● What needs to be done: Output the data below only from the line containing "maa andre afgjørende" up to and including the line containing "Still, one must", exact and with the pictures left out.

══ Material for this task

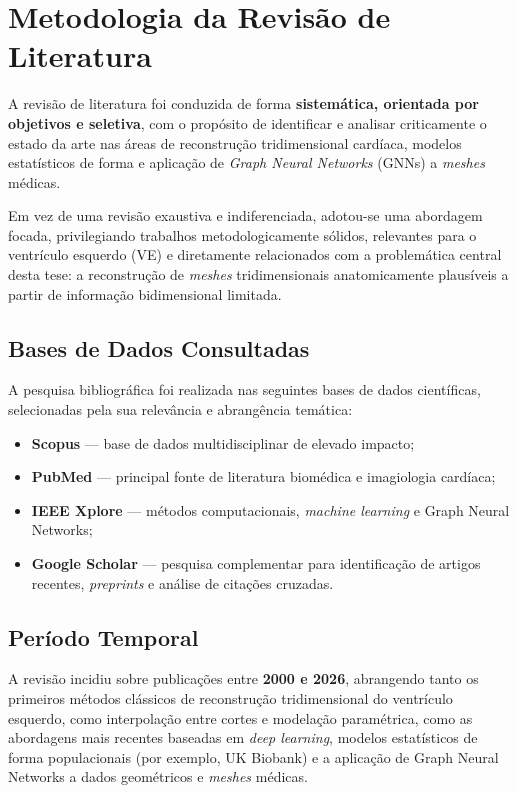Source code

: \documentclass[12pt,a4paper]{report}
\begin{document}
\chapter{Metodologia da Revisão de Literatura}

A revisão de literatura foi conduzida de forma \textbf{sistemática, orientada por objetivos e seletiva}, com o propósito de identificar e analisar criticamente o estado da arte nas áreas de reconstrução tridimensional cardíaca, modelos estatísticos de forma e aplicação de \textit{Graph Neural Networks} (GNNs) a \textit{meshes} médicas.

Em vez de uma revisão exaustiva e indiferenciada, adotou-se uma abordagem focada, privilegiando trabalhos metodologicamente sólidos, relevantes para o ventrículo esquerdo (VE) e diretamente relacionados com a problemática central desta tese: a reconstrução de \textit{meshes} tridimensionais anatomicamente plausíveis a partir de informação bidimensional limitada.

\section{Bases de Dados Consultadas}

A pesquisa bibliográfica foi realizada nas seguintes bases de dados científicas, selecionadas pela sua relevância e abrangência temática:

\begin{itemize}
    \item \textbf{Scopus} — base de dados multidisciplinar de elevado impacto;
    \item \textbf{PubMed} — principal fonte de literatura biomédica e imagiologia cardíaca;
    \item \textbf{IEEE Xplore} — métodos computacionais, \textit{machine learning} e Graph Neural Networks;
    \item \textbf{Google Scholar} — pesquisa complementar para identificação de artigos recentes, \textit{preprints} e análise de citações cruzadas.
\end{itemize}

\section{Período Temporal}

A revisão incidiu sobre publicações entre \textbf{2000 e 2026}, abrangendo tanto os primeiros métodos clássicos de reconstrução tridimensional do ventrículo esquerdo, como interpolação entre cortes e modelação paramétrica, como as abordagens mais recentes baseadas em \textit{deep learning}, modelos estatísticos de forma populacionais (por exemplo, UK Biobank) e a aplicação de Graph Neural Networks a dados geométricos e \textit{meshes} médicas.
\end{document}
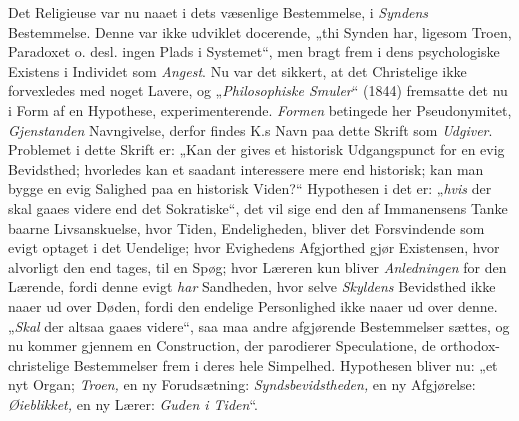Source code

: \documentclass[12pt,a4paper]{book}
\begin{document}
Det Religieuse var nu naaet i dets væsenlige Bestemmelse, i \emph{Syndens}
Bestemmelse. Denne var ikke udviklet docerende, „thi Synden har, ligesom
Troen, Paradoxet o. desl. ingen Plads i Systemet“, men bragt frem i dens
psychologiske Existens i Individet som \emph{Angest}. Nu var det sikkert, at
det Christelige ikke forvexledes med noget Lavere, og „\emph{Philosophiske
Smuler}“ (1844) fremsatte det nu i Form af en Hypothese, experimenterende.
\emph{Formen} betingede her Pseudonymitet, \emph{Gjenstanden} Navngivelse,
derfor findes K.s Navn paa dette Skrift som \emph{Udgiver}. Problemet i
dette Skrift er: „Kan der gives et historisk Udgangspunct for en evig
Bevidsthed; hvorledes kan et saadant interessere mere end historisk; kan man
bygge en evig Salighed paa en historisk Viden?“ Hypothesen i det er:
„\emph{hvis} der skal gaaes videre end det Sokratiske“, det vil sige end den
af Immanensens Tanke baarne Livsanskuelse, hvor Tiden, Endeligheden, bliver
det Forsvindende som evigt optaget i det Uendelige; hvor Evighedens
Afgjorthed gjør Existensen, hvor alvorligt den end tages, til en Spøg; hvor
Læreren kun bliver \emph{Anledningen} for den Lærende, fordi denne evigt
\emph{har} Sandheden, hvor selve \emph{Skyldens} Bevidsthed ikke naaer ud
over Døden, fordi den endelige Personlighed ikke naaer ud over denne.
„\emph{Skal} der altsaa gaaes videre“, saa maa andre afgjørende
Bestemmelser sættes, og nu kommer gjennem en Construction, der parodierer
Speculatione, de orthodox-christelige Bestemmelser frem i deres hele
Simpelhed. Hypothesen bliver nu: „et nyt Organ; \emph{Troen,} en ny
Forudsætning: \emph{Syndsbevidstheden,} en ny Afgjørelse: \emph{Øieblikket,} en ny Lærer:
\emph{Guden i Tiden}“.
\end{document}
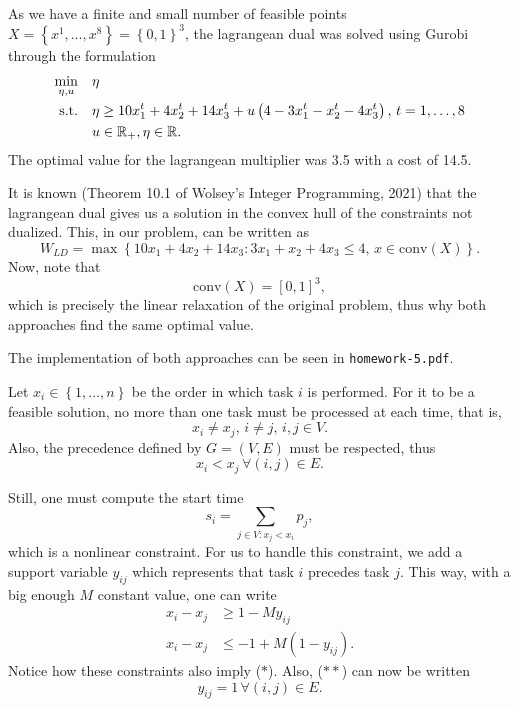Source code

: \documentclass[a4paper]{report}
\begin{document}
As we have a finite and small number of feasible points $X=\left\{ x^{1},\ldots,x^{8} \right\} = \left\{ 0,1 \right\}^{3}$, the lagrangean dual was solved using Gurobi through the formulation
\begin{align*}
    \min_{\eta,u} \quad & \eta \\
    \textrm{s.t.} \quad & \eta \ge 10x_1^{t}+4x_2^{t}+14x_3^{t} + u\left( 4-3x_1^{t}-x_2^{t}-4x_3^{t} \right),\, t=1,\ldots,8  \\
      & u\in \mathbb{R}_+,\eta\in \mathbb{R}
.\end{align*}
The optimal value for the lagrangean multiplier was 3.5 with a cost of 14.5.

It is known (Theorem 10.1 of Wolsey's Integer Programming, 2021) that the lagrangean dual gives us a solution in the convex hull of the constraints not dualized. This, in our problem, can be written as \[
W_{LD} = \max\left\{ 10x_1+4x_2+14x_3 : 3x_1+x_2+4x_3\le 4,\, x\in \text{conv}\left( X \right)  \right\} 
.\] Now, note that \[
\text{conv}\left( X \right) = \left[ 0,1 \right] ^{3}
,\] which is precisely the linear relaxation of the original problem, thus why both approaches find the same optimal value.

The implementation of both approaches can be seen in \texttt{homework-5.pdf}.



Let $x_i \in \left\{ 1,\ldots,n \right\} $ be the order in which task $i$ is performed. For it to be a feasible solution, no more than one task must be processed at each time, that is, \[
x_i \neq x_j ,\, i\neq j,\, i,j \in V \tag{$*$}
.\] Also, the precedence defined by $G=\left( V,E \right) $ must be respected, thus \[
x_i < x_j\,\forall \left( i,j \right) \in E \tag{$**$}
.\]

Still, one must compute the start time \[
s_i = \sum_{j \in V : x_j < x_i } p_j
,\] which is a nonlinear constraint. For us to handle this constraint, we add a support variable $y_{ij}$ which represents that task $i$ precedes task $j$. This way, with a big enough $M$ constant value, one can write
\begin{align*}
    x_i - x_j &\ge 1 - My_{ij} \\
    x_i - x_j &\le -1 + M \left( 1 -  y_{ij}\right)
.\end{align*}
Notice how these constraints also imply ($*$). Also, ($**$) can now be written \[
y_{ij} = 1\,\forall \left( i,j \right) \in E 
.\] 
\end{document}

════

● Output below:
„\emph{Skal} der altsaa gaaes videre“, saa maa andre afgjørende
Bestemmelser sættes, og nu kommer gjennem en Construction, der parodierer
Speculatione, de orthodox-christelige Bestemmelser frem i deres hele
Simpelhed. Hypothesen bliver nu: „et nyt Organ; \emph{Troen,} en ny
Forudsætning: \emph{Syndsbevidstheden,} en ny Afgjørelse: \emph{Øieblikket,} en ny Lærer:
\emph{Guden i Tiden}“.
\end{document}
Source code

: \documentclass[a4paper]{report}
\begin{document}
As we have a finite and small number of feasible points $X=\left\{ x^{1},\ldots,x^{8} \right\} = \left\{ 0,1 \right\}^{3}$, the lagrangean dual was solved using Gurobi through the formulation
\begin{align*}
    \min_{\eta,u} \quad & \eta \\
    \textrm{s.t.} \quad & \eta \ge 10x_1^{t}+4x_2^{t}+14x_3^{t} + u\left( 4-3x_1^{t}-x_2^{t}-4x_3^{t} \right),\, t=1,\ldots,8  \\
      & u\in \mathbb{R}_+,\eta\in \mathbb{R}
.\end{align*}
The optimal value for the lagrangean multiplier was 3.5 with a cost of 14.5.

It is known (Theorem 10.1 of Wolsey's Integer Programming, 2021) that the lagrangean dual gives us a solution in the convex hull of the constraints not dualized. This, in our problem, can be written as \[
W_{LD} = \max\left\{ 10x_1+4x_2+14x_3 : 3x_1+x_2+4x_3\le 4,\, x\in \text{conv}\left( X \right)  \right\} 
.\] Now, note that \[
\text{conv}\left( X \right) = \left[ 0,1 \right] ^{3}
,\] which is precisely the linear relaxation of the original problem, thus why both approaches find the same optimal value.

The implementation of both approaches can be seen in \texttt{homework-5.pdf}.



Let $x_i \in \left\{ 1,\ldots,n \right\} $ be the order in which task $i$ is performed. For it to be a feasible solution, no more than one task must be processed at each time, that is, \[
x_i \neq x_j ,\, i\neq j,\, i,j \in V \tag{$*$}
.\] Also, the precedence defined by $G=\left( V,E \right) $ must be respected, thus \[
x_i < x_j\,\forall \left( i,j \right) \in E \tag{$**$}
.\]

Still, one must compute the start time \[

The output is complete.